In the suit, Cygnus Systems targets Google's Chrome, Microsoft's Vista and Internet Explorer 8, and Apple's iPhone, Safari, and Mac OS X as patent infringers. Apple uses the patent-protected technology in its Finder and Cover Flow Mac OS X features, the lawsuit claims.
Cygnus describes the technology covered by the patent as "methods and systems for accessing one or more computer files via a graphical icon, wherein the graphical icon includes an image of a selected portion or portions of one or more computer files."

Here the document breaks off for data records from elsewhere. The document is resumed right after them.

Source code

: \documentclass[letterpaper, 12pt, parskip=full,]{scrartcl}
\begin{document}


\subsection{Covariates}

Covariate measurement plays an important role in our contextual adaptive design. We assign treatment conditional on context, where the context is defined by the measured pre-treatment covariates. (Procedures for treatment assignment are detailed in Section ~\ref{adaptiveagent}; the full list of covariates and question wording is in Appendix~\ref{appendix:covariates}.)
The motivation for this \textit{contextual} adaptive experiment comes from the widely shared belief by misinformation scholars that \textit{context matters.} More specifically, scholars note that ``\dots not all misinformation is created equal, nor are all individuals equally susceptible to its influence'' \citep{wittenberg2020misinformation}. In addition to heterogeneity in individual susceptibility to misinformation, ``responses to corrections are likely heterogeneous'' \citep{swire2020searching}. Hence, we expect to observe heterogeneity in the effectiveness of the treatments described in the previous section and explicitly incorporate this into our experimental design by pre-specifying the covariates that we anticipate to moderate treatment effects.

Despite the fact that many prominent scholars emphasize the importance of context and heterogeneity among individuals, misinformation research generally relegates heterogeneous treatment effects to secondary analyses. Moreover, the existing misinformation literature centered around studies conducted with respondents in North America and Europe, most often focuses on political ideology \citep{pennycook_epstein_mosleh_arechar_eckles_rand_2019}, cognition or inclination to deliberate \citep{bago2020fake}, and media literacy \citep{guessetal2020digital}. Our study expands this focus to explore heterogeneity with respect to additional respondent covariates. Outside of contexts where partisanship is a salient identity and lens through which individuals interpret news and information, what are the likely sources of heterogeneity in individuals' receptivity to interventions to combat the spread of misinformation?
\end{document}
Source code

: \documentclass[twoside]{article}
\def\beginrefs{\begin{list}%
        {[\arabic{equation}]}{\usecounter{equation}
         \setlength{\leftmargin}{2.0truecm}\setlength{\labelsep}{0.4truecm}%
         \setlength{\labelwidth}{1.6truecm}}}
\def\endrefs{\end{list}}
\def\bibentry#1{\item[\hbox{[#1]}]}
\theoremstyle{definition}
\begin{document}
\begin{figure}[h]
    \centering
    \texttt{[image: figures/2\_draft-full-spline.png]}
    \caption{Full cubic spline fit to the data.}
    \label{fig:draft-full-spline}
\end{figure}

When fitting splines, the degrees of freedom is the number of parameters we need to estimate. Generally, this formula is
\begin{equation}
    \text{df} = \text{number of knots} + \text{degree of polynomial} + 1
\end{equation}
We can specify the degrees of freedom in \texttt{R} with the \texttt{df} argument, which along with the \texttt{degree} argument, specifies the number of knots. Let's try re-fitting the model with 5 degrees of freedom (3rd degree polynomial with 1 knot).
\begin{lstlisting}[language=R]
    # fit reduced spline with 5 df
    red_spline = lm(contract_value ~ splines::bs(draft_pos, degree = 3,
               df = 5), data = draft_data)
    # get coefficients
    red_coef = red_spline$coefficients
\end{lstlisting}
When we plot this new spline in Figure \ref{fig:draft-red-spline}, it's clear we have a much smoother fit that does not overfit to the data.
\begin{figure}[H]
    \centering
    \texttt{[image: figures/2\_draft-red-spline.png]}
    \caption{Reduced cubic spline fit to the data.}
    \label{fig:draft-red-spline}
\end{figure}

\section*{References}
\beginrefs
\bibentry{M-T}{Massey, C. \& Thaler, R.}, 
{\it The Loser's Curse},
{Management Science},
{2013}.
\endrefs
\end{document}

E-mails seeking comment from Google, Microsoft, Apple, and Cygnus' attorney were not immediately returned. After having been formally served with the suit, however, a Google spokesman responded that "we believe that Cygnus' claims are without merit, and we will defend vigorously against them."
The case was filed in U.S. District Court in Arizona, where company owner Gregory Swartz lives, according to PCWorld and later confirmed by Cygnus Systems' attorney Matthew McAndrews, of Chicago-based Niro, Scavone, Halle, and Niro.

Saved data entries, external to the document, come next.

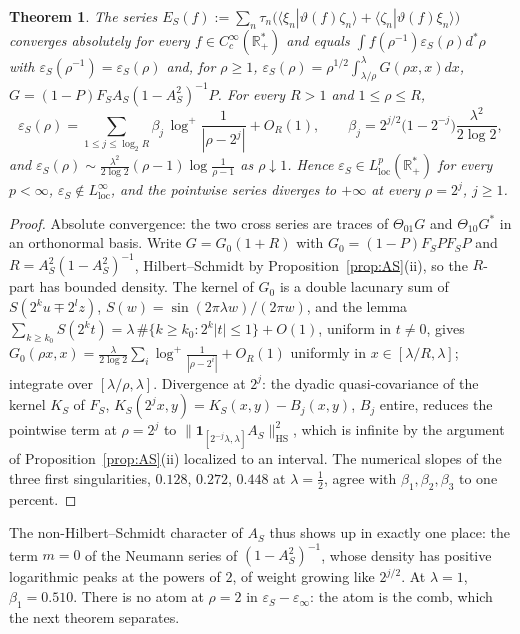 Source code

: \documentclass[11pt]{amsart}
\newtheorem{theorem}{Theorem}[section]
\theoremstyle{definition}
\theoremstyle{remark}
\newcommand{\R}{\mathbb R}
\begin{document}
\begin{theorem}\label{thm:L2}
The series $E_S(f):=\sum_n\tau_n\big(\langle\xi_n|\vartheta(f)\zeta_n\rangle+\langle\zeta_n|\vartheta(f)\xi_n\rangle\big)$ converges
absolutely for every $f\in C_c^\infty(\R_+^*)$ and equals $\int f(\rho^{-1})\varepsilon_S(\rho)d^*\rho$ with
$\varepsilon_S(\rho^{-1})=\varepsilon_S(\rho)$ and, for $\rho\ge1$,
$\varepsilon_S(\rho)=\rho^{1/2}\int_{\lambda/\rho}^\lambda G(\rho x,x)dx$, $G=(1-P)F_SA_S(1-A_S^2)^{-1}P$. For every $R>1$ and
$1\le\rho\le R$,
\[
\varepsilon_S(\rho)=\sum_{1\le j\le\log_2R}\beta_j\,\log^+\frac1{|\rho-2^j|}+O_R(1),\qquad
\beta_j=2^{j/2}\big(1-2^{-j}\big)\frac{\lambda^2}{2\log2},
\]
and $\varepsilon_S(\rho)\sim\frac{\lambda^2}{2\log2}(\rho-1)\log\frac1{\rho-1}$ as $\rho\downarrow1$. Hence
$\varepsilon_S\in L^p_{\mathrm{loc}}(\R_+^*)$ for every $p<\infty$, $\varepsilon_S\notin L^\infty_{\mathrm{loc}}$, and the pointwise
series diverges to $+\infty$ at every $\rho=2^j$, $j\ge1$.
\end{theorem}
\begin{proof}
Absolute convergence: the two cross series are traces of $\Theta_{01}G$ and $\Theta_{10}G^*$ in an orthonormal basis.
Write $G=G_0(1+R)$ with $G_0=(1-P)F_SPF_SP$ and $R=A_S^2(1-A_S^2)^{-1}$, Hilbert--Schmidt by Proposition~\ref{prop:AS}(ii), so
the $R$-part has bounded density. The kernel of $G_0$ is a double lacunary sum of $S(2^ku\mp2^lz)$,
$S(w)=\sin(2\pi\lambda w)/(2\pi w)$, and the lemma $\sum_{k\ge k_0}S(2^kt)=\lambda\,\#\{k\ge k_0:2^k|t|\le1\}+O(1)$, uniform in
$t\neq0$, gives $G_0(\rho x,x)=\frac{\lambda}{2\log2}\sum_i\log^+\frac1{|\rho-2^i|}+O_R(1)$ uniformly in $x\in[\lambda/R,\lambda]$;
integrate over $[\lambda/\rho,\lambda]$. Divergence at $2^j$: the dyadic quasi-covariance of the kernel $K_S$ of $F_S$, $K_S(2^jx,y)=K_S(x,y)-B_j(x,y)$, $B_j$
entire, reduces the pointwise term at $\rho=2^j$ to $\|\mathbf 1_{[2^{-j}\lambda,\lambda]}A_S\|_{\mathrm{HS}}^2$, which is infinite
by the argument of Proposition~\ref{prop:AS}(ii) localized to an interval. The numerical slopes of the three first
singularities, $0.128$, $0.272$, $0.448$ at $\lambda=\frac12$, agree with $\beta_1,\beta_2,\beta_3$ to one percent.
\end{proof}

The non-Hilbert--Schmidt character of $A_S$ thus shows up in exactly one place: the term $m=0$ of the Neumann series of
$(1-A_S^2)^{-1}$, whose density has positive logarithmic peaks at the powers of $2$, of weight growing like $2^{j/2}$. At
$\lambda=1$, $\beta_1=0.510$. There is no atom at $\rho=2$ in $\varepsilon_S-\varepsilon_\infty$: the atom is the comb, which
the next theorem separates.
\end{document}

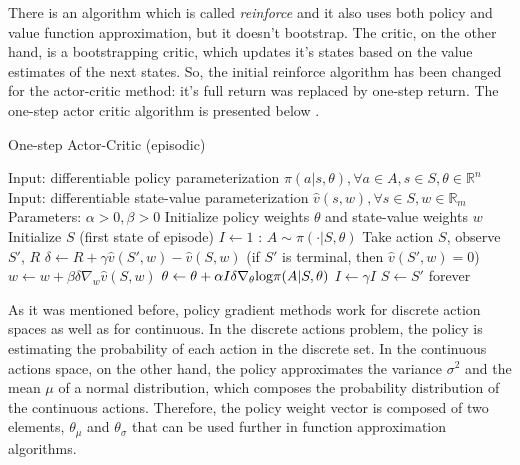 There is an algorithm which is called \textit{reinforce} and it also uses both policy and value function approximation, but it doesn't bootstrap. The critic, on the other hand, is a bootstrapping critic, which updates it's states based on the value estimates of the next states. So, the initial reinforce algorithm has been changed for the actor-critic method: it's full return was replaced by one-step return. The one-step actor critic algorithm is presented below \cite{Sutton}.
\begin{algorithm}[H]
\caption{One-step Actor-Critic (episodic)}
\label{algo:AC}
\begin{algorithmic}
\State Input: differentiable policy parameterization $\pi(a|s,\theta),\forall a\in A, s\in S,\theta\in\mathbb{R}^{n}$
\State Input: differentiable state-value parameterization $\hat{v}(s,w),\forall s \in S, w \in \mathbb{R}_{m}$
\State Parameters: $\alpha>0,\beta>0$
\State Initialize policy weights $\theta$ and state-value weights $w$
\Repeat
\State Initialize $S$ (first state of episode)
\State $I\leftarrow 1$
:
\State $A\sim \pi(\cdot|S,\theta)$
\State Take action $S$, observe $S'$, $R$
\State $\delta\leftarrow R+\gamma\hat{v}(S',w)-\hat{v}(S,w)$ (if $S'$ is terminal, then $\hat{v}(S',w)=0$)
\State $w\leftarrow w+\beta\delta\nabla_{w}\hat{v}(S,w)$
\State $\theta\leftarrow \theta+\alpha I \delta\nabla_{\theta} \textup{log} \pi(A|S,\theta)$
\State $I\leftarrow \gamma I$
\State $S\leftarrow S'$
\EndWhile
\Until forever
\end{algorithmic}
\end{algorithm}

As it was mentioned before, policy gradient methods work for discrete action spaces as well as for continuous. In the discrete actions problem, the policy is estimating the probability of each action in the discrete set. In the continuous actions space, on the other hand, the policy approximates the variance $\sigma^2$ and the mean $\mu$ of a normal distribution, which composes the probability distribution of the continuous actions. Therefore, the policy weight vector is composed of two elements, $\theta_{\mu}$ and $\theta_{\sigma}$ that can be used further in function approximation algorithms.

McAndrews also clarified that Cygnus Systems was incorporated in Indiana, is now a one-man company, and no longer has a working Web site. Swartz, he added, now works for Ping Golf.
Cygnus was granted the patent in March 2008, according to the lawsuit, although it first applied for it back in 2001 as a continuation to a 1998 application, according to Ars Technica, which appeared to report the case first.
Cygnus is seeking damages and a permanent injunction to prevent further alleged infringement. It has also indicated that it might go after other companies as defendants.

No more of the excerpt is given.